→ WHAT YOU NEED TO DO
Write out the line that contains "Now we can decide", then every following line to the end of the records below, with no other lines and no changes.
========
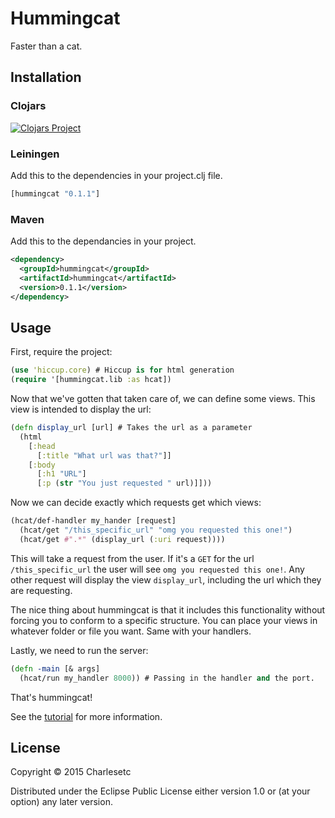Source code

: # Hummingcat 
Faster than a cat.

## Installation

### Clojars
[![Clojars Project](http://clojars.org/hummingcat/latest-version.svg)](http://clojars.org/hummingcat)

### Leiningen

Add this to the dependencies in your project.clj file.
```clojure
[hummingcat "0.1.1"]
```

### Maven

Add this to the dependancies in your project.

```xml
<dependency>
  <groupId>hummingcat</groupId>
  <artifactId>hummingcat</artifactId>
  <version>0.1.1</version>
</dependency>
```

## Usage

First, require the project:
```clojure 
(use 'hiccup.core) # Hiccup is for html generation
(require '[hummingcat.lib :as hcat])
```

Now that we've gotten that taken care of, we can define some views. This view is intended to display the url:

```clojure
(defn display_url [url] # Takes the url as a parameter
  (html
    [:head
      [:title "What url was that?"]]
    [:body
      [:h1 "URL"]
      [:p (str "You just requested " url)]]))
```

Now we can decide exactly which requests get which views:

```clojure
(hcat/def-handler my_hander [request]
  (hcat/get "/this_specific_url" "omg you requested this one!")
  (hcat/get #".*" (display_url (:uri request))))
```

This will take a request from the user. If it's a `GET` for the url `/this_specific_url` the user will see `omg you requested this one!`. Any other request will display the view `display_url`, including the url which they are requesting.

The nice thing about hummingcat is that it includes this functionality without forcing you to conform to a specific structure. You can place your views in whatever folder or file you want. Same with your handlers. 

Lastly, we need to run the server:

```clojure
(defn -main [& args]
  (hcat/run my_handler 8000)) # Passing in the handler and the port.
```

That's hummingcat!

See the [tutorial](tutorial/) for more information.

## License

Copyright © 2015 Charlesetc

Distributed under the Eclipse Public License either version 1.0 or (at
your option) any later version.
========
→ ANSWER BOX
Now we can decide exactly which requests get which views:

```clojure
(hcat/def-handler my_hander [request]
  (hcat/get "/this_specific_url" "omg you requested this one!")
  (hcat/get #".*" (display_url (:uri request))))
```

This will take a request from the user. If it's a `GET` for the url `/this_specific_url` the user will see `omg you requested this one!`. Any other request will display the view `display_url`, including the url which they are requesting.

The nice thing about hummingcat is that it includes this functionality without forcing you to conform to a specific structure. You can place your views in whatever folder or file you want. Same with your handlers. 

Lastly, we need to run the server:

```clojure
(defn -main [& args]
  (hcat/run my_handler 8000)) # Passing in the handler and the port.
```

That's hummingcat!

See the [tutorial](tutorial/) for more information.

## License

Copyright © 2015 Charlesetc

Distributed under the Eclipse Public License either version 1.0 or (at
your option) any later version.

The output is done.